### [ABOUT THIS TASK]
Print every entry again exactly, with no pictures.

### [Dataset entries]
####

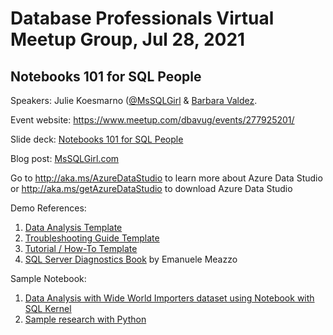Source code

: # Database Professionals Virtual Meetup Group, Jul 28, 2021

## Notebooks 101 for SQL People  

Speakers: Julie Koesmarno ([@MsSQLGirl](http://twitter.com/MsSQLGirl) & [Barbara Valdez](https://twitter.com/BarbaraCodes).  

Event website: https://www.meetup.com/dbavug/events/277925201/  

Slide deck: [Notebooks 101 for SQL People](./Notebooks%20101%20for%20SQL%20People%20-%20Barbara%20&%20Julie.pdf)

Blog post: [MsSQLGirl.com](http://mssqlgirl.com)

Go to http://aka.ms/AzureDataStudio to learn more about Azure Data Studio or http://aka.ms/getAzureDataStudio to download Azure Data Studio

Demo References:
1. [Data Analysis Template](../NotebookTemplates/DataAnalysisTemplate.ipynb)
2. [Troubleshooting Guide Template](../NotebookTemplates/TroubleshootingGuideTemplate.ipynb)
3. [Tutorial / How-To Template](../NotebookTemplates/TutorialTemplate.ipynb)
4. [SQL Server Diagnostics Book](https://github.com/EmanueleMeazzo/SQL-Server-Diagnostic-Book) by Emanuele Meazzo

Sample Notebook: 
1. [Data Analysis with Wide World Importers dataset using Notebook with SQL Kernel](Simple%20Demo\Sample%20Notebooks%20-%20Data%20Analysis\WWIReproducibleResearch%20Vol%201.ipynb)
2. [Sample research with Python](Simple%20Demo\Sample%20Notebooks%20-%20Data%20Analysis\ReproducibleResearch.ipynb)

####

### [RESULT]
Source code

: # Database Professionals Virtual Meetup Group, Jul 28, 2021

## Notebooks 101 for SQL People  

Speakers: Julie Koesmarno ([@MsSQLGirl](http://twitter.com/MsSQLGirl) & [Barbara Valdez](https://twitter.com/BarbaraCodes).  

Event website: https://www.meetup.com/dbavug/events/277925201/  

Slide deck: [Notebooks 101 for SQL People](./Notebooks%20101%20for%20SQL%20People%20-%20Barbara%20&%20Julie.pdf)

Blog post: [MsSQLGirl.com](http://mssqlgirl.com)

Go to http://aka.ms/AzureDataStudio to learn more about Azure Data Studio or http://aka.ms/getAzureDataStudio to download Azure Data Studio

Demo References:
1. [Data Analysis Template](../NotebookTemplates/DataAnalysisTemplate.ipynb)
2. [Troubleshooting Guide Template](../NotebookTemplates/TroubleshootingGuideTemplate.ipynb)
3. [Tutorial / How-To Template](../NotebookTemplates/TutorialTemplate.ipynb)
4. [SQL Server Diagnostics Book](https://github.com/EmanueleMeazzo/SQL-Server-Diagnostic-Book) by Emanuele Meazzo

Sample Notebook: 
1. [Data Analysis with Wide World Importers dataset using Notebook with SQL Kernel](Simple%20Demo\Sample%20Notebooks%20-%20Data%20Analysis\WWIReproducibleResearch%20Vol%201.ipynb)
2. [Sample research with Python](Simple%20Demo\Sample%20Notebooks%20-%20Data%20Analysis\ReproducibleResearch.ipynb)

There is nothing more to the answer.